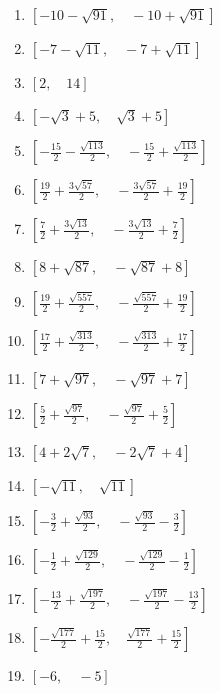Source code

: \documentclass[9pt,dvipdfmx,a4paper]{article}
\begin{document}
\begin{multicols}{2}
\begin{enumerate}
\item
$ \left [ -10 - \sqrt{91}, \quad -10 + \sqrt{91}\right ]$

\item
$ \left [ -7 - \sqrt{11}, \quad -7 + \sqrt{11}\right ]$

\item
$ \left [ 2, \quad 14\right ]$

\item
$ \left [ - \sqrt{3} + 5, \quad \sqrt{3} + 5\right ]$

\item
$ \left [ - \frac{15}{2} - \frac{\sqrt{113}}{2}, \quad - \frac{15}{2} + \frac{\sqrt{113}}{2}\right ]$

\item
$ \left [ \frac{19}{2} + \frac{3 \sqrt{57}}{2}, \quad - \frac{3 \sqrt{57}}{2} + \frac{19}{2}\right ]$

\item
$ \left [ \frac{7}{2} + \frac{3 \sqrt{13}}{2}, \quad - \frac{3 \sqrt{13}}{2} + \frac{7}{2}\right ]$

\item
$ \left [ 8 + \sqrt{87}, \quad - \sqrt{87} + 8\right ]$

\item
$ \left [ \frac{19}{2} + \frac{\sqrt{557}}{2}, \quad - \frac{\sqrt{557}}{2} + \frac{19}{2}\right ]$

\item
$ \left [ \frac{17}{2} + \frac{\sqrt{313}}{2}, \quad - \frac{\sqrt{313}}{2} + \frac{17}{2}\right ]$

\item
$ \left [ 7 + \sqrt{97}, \quad - \sqrt{97} + 7\right ]$

\item
$ \left [ \frac{5}{2} + \frac{\sqrt{97}}{2}, \quad - \frac{\sqrt{97}}{2} + \frac{5}{2}\right ]$

\item
$ \left [ 4 + 2 \sqrt{7}, \quad - 2 \sqrt{7} + 4\right ]$

\item
$ \left [ - \sqrt{11}, \quad \sqrt{11}\right ]$

\item
$ \left [ - \frac{3}{2} + \frac{\sqrt{93}}{2}, \quad - \frac{\sqrt{93}}{2} - \frac{3}{2}\right ]$

\item
$ \left [ - \frac{1}{2} + \frac{\sqrt{129}}{2}, \quad - \frac{\sqrt{129}}{2} - \frac{1}{2}\right ]$

\item
$ \left [ - \frac{13}{2} + \frac{\sqrt{197}}{2}, \quad - \frac{\sqrt{197}}{2} - \frac{13}{2}\right ]$

\item
$ \left [ - \frac{\sqrt{177}}{2} + \frac{15}{2}, \quad \frac{\sqrt{177}}{2} + \frac{15}{2}\right ]$

\item
$ \left [ -6, \quad -5\right ]$


\end{enumerate}
\end{multicols}
\end{document}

::::

REQUIRED ACTION
Each record should be printed exactly as it appears, leaving the pictures out.

SOLUTION FOR THIS TASK
Source code

: \documentclass[9pt,dvipdfmx,a4paper]{article}
\begin{document}
\begin{multicols}{2}
\begin{enumerate}
\item
$ \left [ -10 - \sqrt{91}, \quad -10 + \sqrt{91}\right ]$

\item
$ \left [ -7 - \sqrt{11}, \quad -7 + \sqrt{11}\right ]$

\item
$ \left [ 2, \quad 14\right ]$

\item
$ \left [ - \sqrt{3} + 5, \quad \sqrt{3} + 5\right ]$

\item
$ \left [ - \frac{15}{2} - \frac{\sqrt{113}}{2}, \quad - \frac{15}{2} + \frac{\sqrt{113}}{2}\right ]$

\item
$ \left [ \frac{19}{2} + \frac{3 \sqrt{57}}{2}, \quad - \frac{3 \sqrt{57}}{2} + \frac{19}{2}\right ]$

\item
$ \left [ \frac{7}{2} + \frac{3 \sqrt{13}}{2}, \quad - \frac{3 \sqrt{13}}{2} + \frac{7}{2}\right ]$

\item
$ \left [ 8 + \sqrt{87}, \quad - \sqrt{87} + 8\right ]$

\item
$ \left [ \frac{19}{2} + \frac{\sqrt{557}}{2}, \quad - \frac{\sqrt{557}}{2} + \frac{19}{2}\right ]$

\item
$ \left [ \frac{17}{2} + \frac{\sqrt{313}}{2}, \quad - \frac{\sqrt{313}}{2} + \frac{17}{2}\right ]$

\item
$ \left [ 7 + \sqrt{97}, \quad - \sqrt{97} + 7\right ]$

\item
$ \left [ \frac{5}{2} + \frac{\sqrt{97}}{2}, \quad - \frac{\sqrt{97}}{2} + \frac{5}{2}\right ]$

\item
$ \left [ 4 + 2 \sqrt{7}, \quad - 2 \sqrt{7} + 4\right ]$

\item
$ \left [ - \sqrt{11}, \quad \sqrt{11}\right ]$

\item
$ \left [ - \frac{3}{2} + \frac{\sqrt{93}}{2}, \quad - \frac{\sqrt{93}}{2} - \frac{3}{2}\right ]$

\item
$ \left [ - \frac{1}{2} + \frac{\sqrt{129}}{2}, \quad - \frac{\sqrt{129}}{2} - \frac{1}{2}\right ]$

\item
$ \left [ - \frac{13}{2} + \frac{\sqrt{197}}{2}, \quad - \frac{\sqrt{197}}{2} - \frac{13}{2}\right ]$

\item
$ \left [ - \frac{\sqrt{177}}{2} + \frac{15}{2}, \quad \frac{\sqrt{177}}{2} + \frac{15}{2}\right ]$

\item
$ \left [ -6, \quad -5\right ]$


\end{enumerate}
\end{multicols}
\end{document}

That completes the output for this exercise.